What Do Realtors Really Get Paid For?
[Note: this post is a companion to "Do Realtors Really Add Value?]
If all realtors did was chauffeur clients around, realtors should -- and would -- make what chauffeurs do: about $20 an hour.
But what realtors really do -- at least in their capacity as listing agents representing Sellers -- is actually much more strategic, and therefore valuable: they position the Seller's home in the marketplace, suggesting how to look at it, and yes, what to pay for it.
In politics, it's called defining your opponent before they define you. In real estate, it's about maximizing each home's potential, then presenting it to prospective Buyers in the most flattering (yet truthful) light.
Every house, even the most impressive, has warts and blemishes; likewise, even the humblest home has hidden virtues and at least a few redeeming features.
Price Imprimatur
Kim Pease, one of the best realtors in the Twin Cities (and a competitor), once advised me to think twice about holding price opinions (price opinions are a popular way for realtors to solicit input from colleagues on a house whose "comp's" (comparable sold homes) are tricky or unclear). If the realtor does their job correctly, according to Kim, realtors (and prospective Buyers) don't give the listing price a second thought, or if they do, it's an almost subconscious, "oh, yes, it's priced right."
By contrast, if you put a spotlight on price, you invite scrutiny and second-guessing. That's one of the reasons why homes that languish on the market forever get especially beat up on price.
Where the Freakonomics authors (realtor-scorners both) get it wrong is that they assume houses are widgets: fungible, interchangeable, homogeneous. In other words, a commodity.

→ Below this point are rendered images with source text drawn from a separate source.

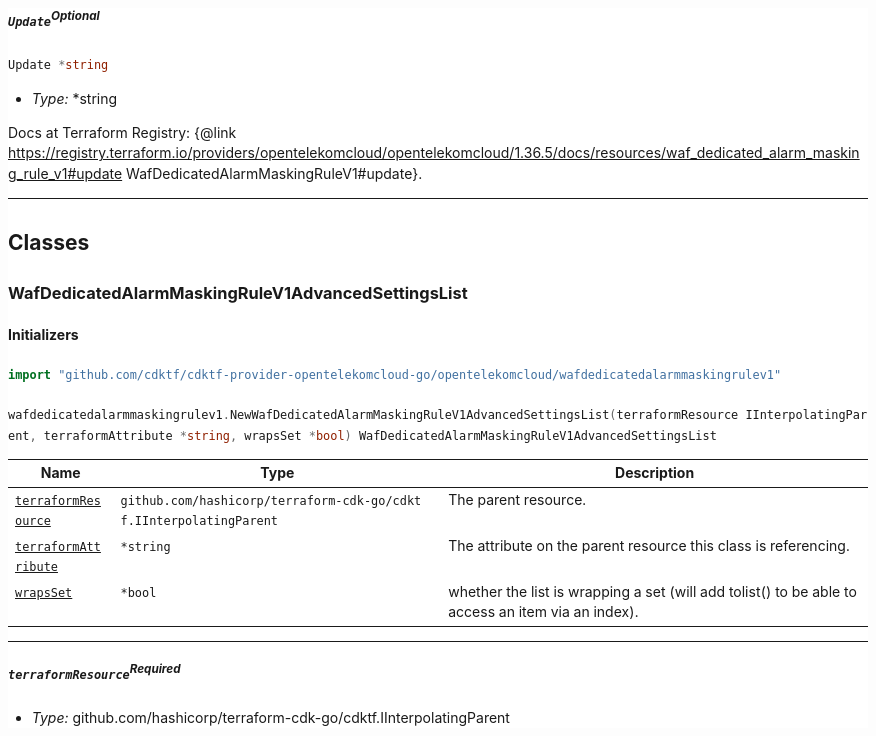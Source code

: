 
##### `Update`<sup>Optional</sup> <a name="Update" id="@cdktf/provider-opentelekomcloud.wafDedicatedAlarmMaskingRuleV1.WafDedicatedAlarmMaskingRuleV1Timeouts.property.update"></a>

```go
Update *string
```

- *Type:* *string

Docs at Terraform Registry: {@link https://registry.terraform.io/providers/opentelekomcloud/opentelekomcloud/1.36.5/docs/resources/waf_dedicated_alarm_masking_rule_v1#update WafDedicatedAlarmMaskingRuleV1#update}.

---

## Classes <a name="Classes" id="Classes"></a>

### WafDedicatedAlarmMaskingRuleV1AdvancedSettingsList <a name="WafDedicatedAlarmMaskingRuleV1AdvancedSettingsList" id="@cdktf/provider-opentelekomcloud.wafDedicatedAlarmMaskingRuleV1.WafDedicatedAlarmMaskingRuleV1AdvancedSettingsList"></a>

#### Initializers <a name="Initializers" id="@cdktf/provider-opentelekomcloud.wafDedicatedAlarmMaskingRuleV1.WafDedicatedAlarmMaskingRuleV1AdvancedSettingsList.Initializer"></a>

```go
import "github.com/cdktf/cdktf-provider-opentelekomcloud-go/opentelekomcloud/wafdedicatedalarmmaskingrulev1"

wafdedicatedalarmmaskingrulev1.NewWafDedicatedAlarmMaskingRuleV1AdvancedSettingsList(terraformResource IInterpolatingParent, terraformAttribute *string, wrapsSet *bool) WafDedicatedAlarmMaskingRuleV1AdvancedSettingsList
```

| **Name** | **Type** | **Description** |
| --- | --- | --- |
| <code><a href="#@cdktf/provider-opentelekomcloud.wafDedicatedAlarmMaskingRuleV1.WafDedicatedAlarmMaskingRuleV1AdvancedSettingsList.Initializer.parameter.terraformResource">terraformResource</a></code> | <code>github.com/hashicorp/terraform-cdk-go/cdktf.IInterpolatingParent</code> | The parent resource. |
| <code><a href="#@cdktf/provider-opentelekomcloud.wafDedicatedAlarmMaskingRuleV1.WafDedicatedAlarmMaskingRuleV1AdvancedSettingsList.Initializer.parameter.terraformAttribute">terraformAttribute</a></code> | <code>*string</code> | The attribute on the parent resource this class is referencing. |
| <code><a href="#@cdktf/provider-opentelekomcloud.wafDedicatedAlarmMaskingRuleV1.WafDedicatedAlarmMaskingRuleV1AdvancedSettingsList.Initializer.parameter.wrapsSet">wrapsSet</a></code> | <code>*bool</code> | whether the list is wrapping a set (will add tolist() to be able to access an item via an index). |

---

##### `terraformResource`<sup>Required</sup> <a name="terraformResource" id="@cdktf/provider-opentelekomcloud.wafDedicatedAlarmMaskingRuleV1.WafDedicatedAlarmMaskingRuleV1AdvancedSettingsList.Initializer.parameter.terraformResource"></a>

- *Type:* github.com/hashicorp/terraform-cdk-go/cdktf.IInterpolatingParent
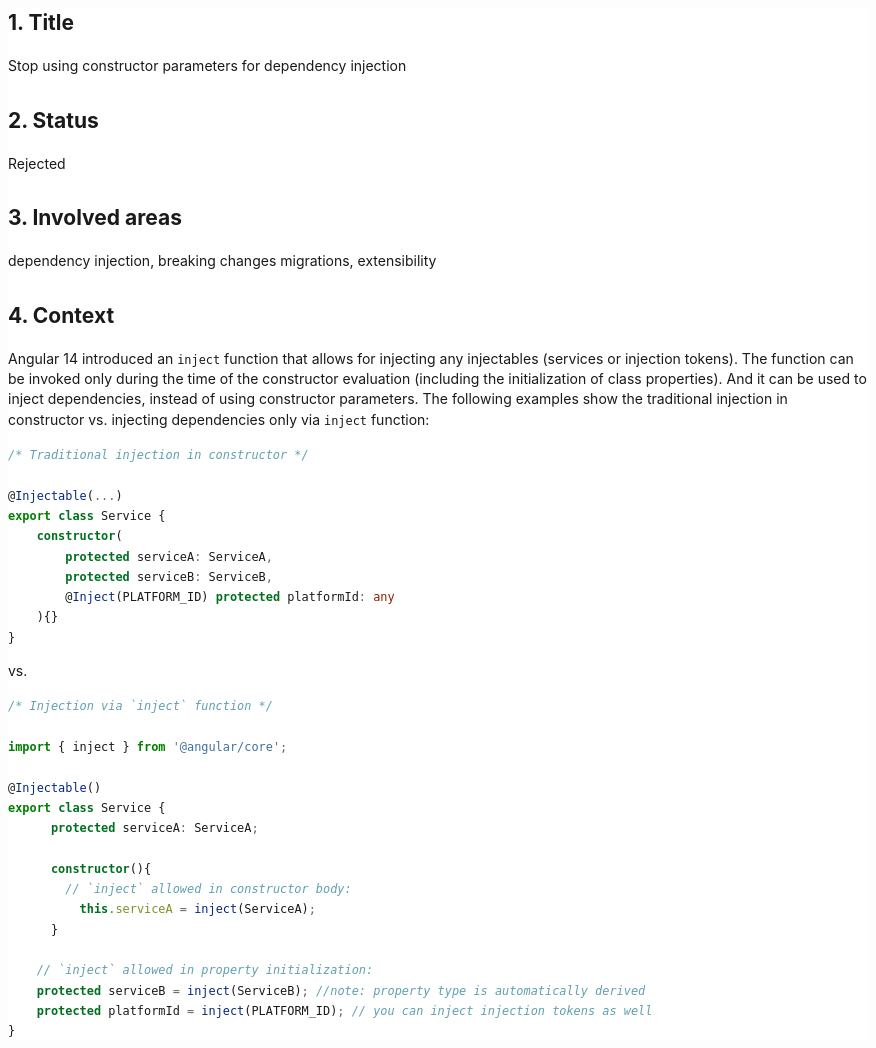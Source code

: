## 1. Title
Stop using constructor parameters for dependency injection

## 2. Status
Rejected

## 3. Involved areas
dependency injection, breaking changes migrations, extensibility 

## 4. Context
Angular 14 introduced an `inject` function that allows for injecting any injectables (services or injection tokens). The function can be invoked only during the time of the constructor evaluation (including the initialization of class properties). And it can be used to inject dependencies, instead of using constructor parameters. The following examples show the traditional injection in constructor vs. injecting dependencies only via `inject` function:


```ts
/* Traditional injection in constructor */

@Injectable(...)
export class Service {
	constructor(
		protected serviceA: ServiceA,
		protected serviceB: ServiceB,
		@Inject(PLATFORM_ID) protected platformId: any
	){}
}
```

vs.

```ts
/* Injection via `inject` function */

import { inject } from '@angular/core';

@Injectable()
export class Service {
	  protected serviceA: ServiceA;
	
	  constructor(){
	    // `inject` allowed in constructor body:
		  this.serviceA = inject(ServiceA);
	  }

	// `inject` allowed in property initialization:
	protected serviceB = inject(ServiceB); //note: property type is automatically derived
	protected platformId = inject(PLATFORM_ID); // you can inject injection tokens as well
}
```
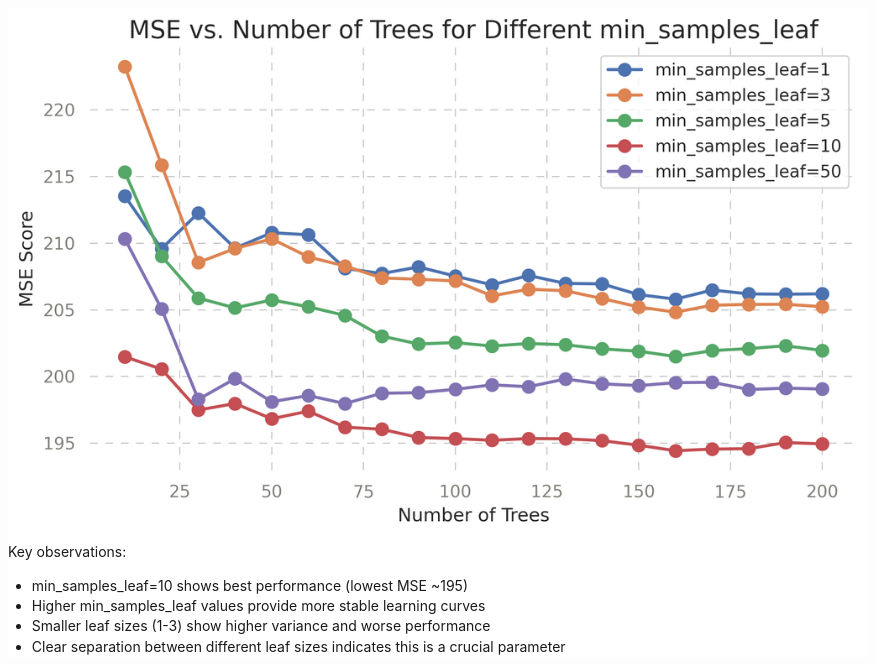 ![MSE vs Number of Trees for Different Minimum Sample Leafs Random Forest](images/mse_vs_num_trees_diff_min_samples_rf.png)    
Key observations: 
* min_samples_leaf=10 shows best performance (lowest MSE ~195)
* Higher min_samples_leaf values provide more stable learning curves
* Smaller leaf sizes (1-3) show higher variance and worse performance
* Clear separation between different leaf sizes indicates this is a crucial parameter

To a talented realtor, homes are very much malleable and unique.
I like to tell clients that a listing is like an iceberg: the part below the surface is what happens before the first prospect walks through. It's not unusual for me to spend months working with a client getting their home ready for sale, directing value-adding home improvements, orchestrating the staging, working with my photographer and desktop publisher to get the marketing materials -- online and print -- just right.
Identifying and unlocking potential value, then correctly pricing and selling it isn't what chauffeurs do. It's what *investment bankers -- er, venture capitalists do.
*While it's true that underwriting a new stock issue typically involves a lot more zeroes than selling the average home, as a percentage of the entity value, home selling is much higher. How so? IPO's typically involve selling just a fraction of the company to the public; the "public slice" then establishes the value for all the rest. By contrast, there's no way I'm aware of to sell just 10% of a single family home.